Once upon a time, there was a man who thought rather highly of humanity’s potential. Sure, there were things humans did that were awful — they could be violent, and careless, and short-sighted — but they also did amazing things like science and art that other species didn’t. Overall, he thought that calling someone “human” was a high compliment. And this idea colored his thinking in such a way that it began to shape his expectations of people; maybe we should expect human beings to do more than eat and excrete and reproduce, and maybe we should recognize that the word “human” meant an awful lot more than just a certain flavor of meat or the species of your parents.

He also noticed that every single human being he ever met, without exception, was more than a perambulating set of chromosomes. Some were good at math and others liked to dance and others were kind and yet others liked to argue, and these were the virtues that made them good and interesting, and made them…human, in this best sense of the word. So when he praised being human, it wasn’t for the accident of their birth, it was for the qualities that made being human meaningful.

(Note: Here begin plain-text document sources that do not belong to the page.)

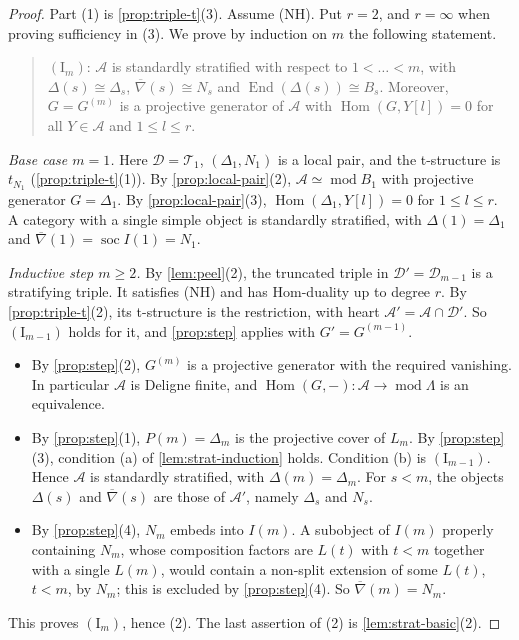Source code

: \documentclass[11pt,reqno]{amsart}
\theoremstyle{plain}
\theoremstyle{definition}
\theoremstyle{remark}
\DeclareMathOperator{\Hom}{Hom}
\DeclareMathOperator{\End}{End}
\DeclareMathOperator{\soc}{soc}
\newcommand{\modd}{\operatorname{mod}}
\newcommand{\nablabar}{\overline{\nabla}}
\newcommand{\cD}{\mathcal{D}}
\newcommand{\cA}{\mathcal{A}}
\newcommand{\cT}{\mathcal{T}}
\begin{document}
\begin{proof}
Part (1) is \cref{prop:triple-t}(3). Assume (NH). Put $r=2$, and $r=\infty$ when proving sufficiency in (3). We prove by induction on $m$ the following statement.
\begin{quote}
$(\mathrm I_m)$: $\cA$ is standardly stratified with respect to $1<\dots<m$, with $\Delta(s)\cong\Delta_s$, $\nablabar(s)\cong N_s$ and $\End(\Delta(s))\cong B_s$. Moreover, $G=G^{(m)}$ is a projective generator of $\cA$ with $\Hom(G,Y[l])=0$ for all $Y\in\cA$ and $1\le l\le r$.
\end{quote}

\emph{Base case $m=1$.} Here $\cD=\cT_1$, $(\Delta_1,N_1)$ is a local pair, and the t-structure is $t_{N_1}$ (\cref{prop:triple-t}(1)). By \cref{prop:local-pair}(2), $\cA\simeq\modd B_1$ with projective generator $G=\Delta_1$. By \cref{prop:local-pair}(3), $\Hom(\Delta_1,Y[l])=0$ for $1\le l\le r$. A category with a single simple object is standardly stratified, with $\Delta(1)=\Delta_1$ and $\nablabar(1)=\soc I(1)=N_1$.

\emph{Inductive step $m\ge2$.} By \cref{lem:peel}(2), the truncated triple in $\cD'=\cD_{m-1}$ is a stratifying triple. It satisfies (NH) and has Hom-duality up to degree $r$. By \cref{prop:triple-t}(2), its t-structure is the restriction, with heart $\cA'=\cA\cap\cD'$. So $(\mathrm I_{m-1})$ holds for it, and \cref{prop:step} applies with $G'=G^{(m-1)}$.
\begin{itemize}
\item By \cref{prop:step}(2), $G^{(m)}$ is a projective generator with the required vanishing. In particular $\cA$ is Deligne finite, and $\Hom(G,-)\colon\cA\to\modd\Lambda$ is an equivalence.
\item By \cref{prop:step}(1), $P(m)=\Delta_m$ is the projective cover of $L_m$. By \cref{prop:step}(3), condition (a) of \cref{lem:strat-induction} holds. Condition (b) is $(\mathrm I_{m-1})$. Hence $\cA$ is standardly stratified, with $\Delta(m)=\Delta_m$. For $s<m$, the objects $\Delta(s)$ and $\nablabar(s)$ are those of $\cA'$, namely $\Delta_s$ and $N_s$.
\item By \cref{prop:step}(4), $N_m$ embeds into $I(m)$. A subobject of $I(m)$ properly containing $N_m$, whose composition factors are $L(t)$ with $t<m$ together with a single $L(m)$, would contain a non-split extension of some $L(t)$, $t<m$, by $N_m$; this is excluded by \cref{prop:step}(4). So $\nablabar(m)=N_m$.
\end{itemize}
This proves $(\mathrm I_m)$, hence (2). The last assertion of (2) is \cref{lem:strat-basic}(2).


\end{proof}
\end{document}
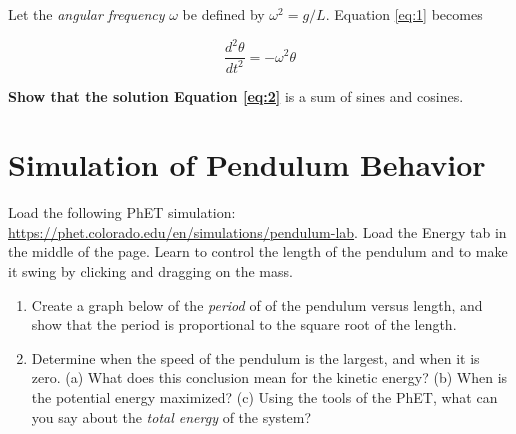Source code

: \documentclass{article}
\begin{document}
Let the \textit{angular frequency} $\omega$ be defined by $\omega^2 = g/L$.  Equation \ref{eq:1} becomes

\begin{equation}
\frac{d^2 \theta}{dt^2} = -\omega^2\theta \label{eq:2}
\end{equation}

\textbf{Show that the solution Equation \ref{eq:2}} is a sum of sines and cosines.

\section{Simulation of Pendulum Behavior}

Load the following PhET simulation: \url{https://phet.colorado.edu/en/simulations/pendulum-lab}.  Load the Energy tab in the middle of the page.  Learn to control the length of the pendulum and to make it swing by clicking and dragging on the mass.

\begin{enumerate}
\item Create a graph below of the \textit{period} of of the pendulum versus length, and show that the period is proportional to the square root of the length. \\ \vspace{4cm}
\item Determine when the speed of the pendulum is the largest, and when it is zero.  (a) What does this conclusion mean for the kinetic energy?  (b) When is the potential energy maximized?  (c) Using the tools of the PhET, what can you say about the \textit{total energy} of the system?
\end{enumerate}
\end{document}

Unfortunately, not all humans liked having the fact that words carry greater connotations than the most narrow, most literal, most concise, dictionary-style definitions, despite the obvious fact that they all do. They got quite irate.

“I am a human because I am not a squirrel, or a hyena, or a fish, or broccoli,” some said, “and I resent the fact that you think there’s more to me than being a not-squirrel!”

“You expect me to be good at math to qualify as human?” complained some of the slower, less alert people, who failed to notice that the man had made no such specific requirements.

“The only thing that all humans have in common is that they were born to other humans, and can only reproduce with humans,” said other complainers, “therefore, that is all that ‘human’ can imply or mean. How dare you taint my pure and perfect language with complications and nuances and expectations!” 

And the man listened to their arguments for a while, and argued back for a while, and then he came upon a simple solution. He told the not-squirrels and identity-by-rutters and functional illiterates and simple-minded machine-coders to fuck off, and it was good.

“Ad hominem!” they squeaked.

“Who cares what barely human people think, anyway,” he shrugged.